Tema 1.079/STJ – Da adesão a mandado de segurança coletivo para utilização de decisão favorável face à modulação de efeitos
No dia 02/05/2024, houve a publicação do acórdão proferido no julgamento do Tema nº 1.079 dos Recursos Repetitivos, realizado pela 1ª Seção do Superior Tribunal de Justiça (STJ), no qual se fixou a tese de que a base de cálculo das contribuições destinadas ao SESI, SENAI, SESC e SENAC não está submetida ao limite de 20 salários-mínimos desde o início da vigência do Decreto-Lei 2.318/1986.

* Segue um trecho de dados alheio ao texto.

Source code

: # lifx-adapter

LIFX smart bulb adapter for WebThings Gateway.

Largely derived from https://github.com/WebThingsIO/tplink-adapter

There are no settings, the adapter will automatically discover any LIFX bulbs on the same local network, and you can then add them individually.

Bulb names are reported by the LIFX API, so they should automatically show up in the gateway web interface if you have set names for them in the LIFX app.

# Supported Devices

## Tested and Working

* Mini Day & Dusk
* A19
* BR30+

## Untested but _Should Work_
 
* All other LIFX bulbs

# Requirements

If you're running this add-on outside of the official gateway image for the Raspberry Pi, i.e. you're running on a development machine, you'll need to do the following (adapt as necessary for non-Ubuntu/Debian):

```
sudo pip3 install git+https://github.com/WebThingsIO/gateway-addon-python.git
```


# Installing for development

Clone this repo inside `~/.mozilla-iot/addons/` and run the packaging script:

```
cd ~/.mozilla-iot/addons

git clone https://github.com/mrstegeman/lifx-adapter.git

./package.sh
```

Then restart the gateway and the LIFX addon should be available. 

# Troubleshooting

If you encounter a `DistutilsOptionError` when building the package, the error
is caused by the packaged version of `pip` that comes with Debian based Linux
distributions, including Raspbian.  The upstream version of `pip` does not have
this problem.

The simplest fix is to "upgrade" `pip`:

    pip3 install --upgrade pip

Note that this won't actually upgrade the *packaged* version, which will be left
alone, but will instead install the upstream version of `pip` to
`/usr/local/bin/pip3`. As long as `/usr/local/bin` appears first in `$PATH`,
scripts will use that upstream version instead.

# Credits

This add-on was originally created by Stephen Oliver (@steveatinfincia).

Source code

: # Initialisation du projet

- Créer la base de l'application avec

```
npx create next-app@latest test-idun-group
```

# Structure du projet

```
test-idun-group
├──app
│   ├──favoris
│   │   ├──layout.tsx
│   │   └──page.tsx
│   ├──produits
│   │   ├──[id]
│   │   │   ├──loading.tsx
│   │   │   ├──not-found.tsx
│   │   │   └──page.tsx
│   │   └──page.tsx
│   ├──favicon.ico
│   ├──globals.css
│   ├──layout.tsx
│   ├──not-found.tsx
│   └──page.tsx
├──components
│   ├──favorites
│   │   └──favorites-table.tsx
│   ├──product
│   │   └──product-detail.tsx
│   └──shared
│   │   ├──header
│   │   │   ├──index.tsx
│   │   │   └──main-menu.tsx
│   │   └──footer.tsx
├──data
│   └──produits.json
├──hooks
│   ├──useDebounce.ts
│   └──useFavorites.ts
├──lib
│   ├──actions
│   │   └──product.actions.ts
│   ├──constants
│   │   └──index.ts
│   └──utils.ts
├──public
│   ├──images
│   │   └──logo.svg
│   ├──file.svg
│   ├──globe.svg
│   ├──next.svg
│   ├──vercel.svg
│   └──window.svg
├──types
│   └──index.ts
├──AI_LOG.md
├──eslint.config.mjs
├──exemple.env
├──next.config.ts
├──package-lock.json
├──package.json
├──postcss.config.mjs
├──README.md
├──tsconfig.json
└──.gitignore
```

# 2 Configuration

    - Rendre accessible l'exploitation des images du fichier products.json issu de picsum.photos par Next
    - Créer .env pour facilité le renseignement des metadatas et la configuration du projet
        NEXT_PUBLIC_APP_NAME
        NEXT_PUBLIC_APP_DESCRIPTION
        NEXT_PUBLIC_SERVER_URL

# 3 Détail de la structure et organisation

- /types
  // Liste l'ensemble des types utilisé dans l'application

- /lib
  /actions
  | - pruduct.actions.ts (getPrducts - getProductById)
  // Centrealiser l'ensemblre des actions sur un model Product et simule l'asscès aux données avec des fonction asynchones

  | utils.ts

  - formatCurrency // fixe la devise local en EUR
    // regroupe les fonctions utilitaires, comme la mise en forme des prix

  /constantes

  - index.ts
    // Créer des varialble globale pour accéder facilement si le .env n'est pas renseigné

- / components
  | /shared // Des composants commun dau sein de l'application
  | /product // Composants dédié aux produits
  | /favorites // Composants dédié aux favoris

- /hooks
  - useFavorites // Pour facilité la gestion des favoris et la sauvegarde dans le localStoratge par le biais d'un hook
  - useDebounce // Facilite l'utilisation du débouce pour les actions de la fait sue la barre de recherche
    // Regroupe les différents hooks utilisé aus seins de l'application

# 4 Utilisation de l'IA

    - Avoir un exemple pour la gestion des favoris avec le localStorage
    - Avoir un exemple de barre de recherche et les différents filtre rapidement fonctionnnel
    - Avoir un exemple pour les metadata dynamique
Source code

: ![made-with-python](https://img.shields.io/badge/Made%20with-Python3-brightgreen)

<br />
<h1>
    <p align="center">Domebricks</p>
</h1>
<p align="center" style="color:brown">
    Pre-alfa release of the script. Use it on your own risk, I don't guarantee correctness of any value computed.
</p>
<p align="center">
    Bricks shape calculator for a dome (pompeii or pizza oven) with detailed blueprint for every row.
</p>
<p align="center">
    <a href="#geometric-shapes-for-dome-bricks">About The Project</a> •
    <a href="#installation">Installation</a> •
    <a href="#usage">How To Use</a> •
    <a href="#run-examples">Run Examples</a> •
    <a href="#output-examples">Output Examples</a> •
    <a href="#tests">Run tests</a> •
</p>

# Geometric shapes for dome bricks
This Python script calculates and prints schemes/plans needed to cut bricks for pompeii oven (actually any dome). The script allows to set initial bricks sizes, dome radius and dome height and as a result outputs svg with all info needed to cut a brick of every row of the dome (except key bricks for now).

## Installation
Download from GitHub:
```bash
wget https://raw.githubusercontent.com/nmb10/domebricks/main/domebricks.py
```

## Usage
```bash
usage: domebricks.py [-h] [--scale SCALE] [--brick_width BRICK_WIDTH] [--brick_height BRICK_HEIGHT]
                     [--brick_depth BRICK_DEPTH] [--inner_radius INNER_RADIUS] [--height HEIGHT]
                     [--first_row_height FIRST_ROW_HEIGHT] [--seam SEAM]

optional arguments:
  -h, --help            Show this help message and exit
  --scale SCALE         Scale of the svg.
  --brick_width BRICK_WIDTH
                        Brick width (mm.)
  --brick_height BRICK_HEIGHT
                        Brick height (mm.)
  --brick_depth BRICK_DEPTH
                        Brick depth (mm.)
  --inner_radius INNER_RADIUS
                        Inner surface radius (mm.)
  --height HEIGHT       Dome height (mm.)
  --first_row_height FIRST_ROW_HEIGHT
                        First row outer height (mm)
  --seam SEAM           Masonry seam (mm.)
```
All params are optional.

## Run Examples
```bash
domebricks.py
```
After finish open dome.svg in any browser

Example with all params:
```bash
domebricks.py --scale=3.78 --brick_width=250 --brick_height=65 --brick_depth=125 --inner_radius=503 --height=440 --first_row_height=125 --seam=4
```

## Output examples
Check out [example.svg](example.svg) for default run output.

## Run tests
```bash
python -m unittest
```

Embora o julgamento tenha sido contrário aos contribuintes, considerando haver ruptura com o anterior posicionamento favorável aos contribuintes, os efeitos da decisão judicial foram modulados, ou seja, foi conferido efeito prospectivo ao novo entendimento da Corte “tão-só com relação às empresas que ingressaram com ação judicial e/ou protocolaram pedidos administrativos até a data do início do presente julgamento, obtendo pronunciamento (judicial ou administrativo) favorável, restringindo-se a limitação da base de cálculo, porém, até a publicação do acórdão”.
Dessa forma, os litigantes que obtiveram decisão administrativa ou judicial favorável em ações ou pedidos administrativos protocolados até 25/10/2023, ficarão livres da incidência das contribuições sociais em discussão em relação aos fatos geradores ocorridos até 02/05/2024.
Os termos da modulação ainda podem ser alterados, quando do julgamento dos embargos de declaração opostos pelas partes. A União Federal e Entidades pugnam pela restrição da modulação, já a Contribuinte postula sua ampliação.
Não obstante, muitos profissionais têm abordado nosso escritório e nossos clientes que não obtiveram decisões favoráveis em seus processos judiciais oferecendo adesão a um mandado de segurança coletivo que possui decisão judicial favorável na matéria, a fim de viabilizar a recuperação de alguns valores.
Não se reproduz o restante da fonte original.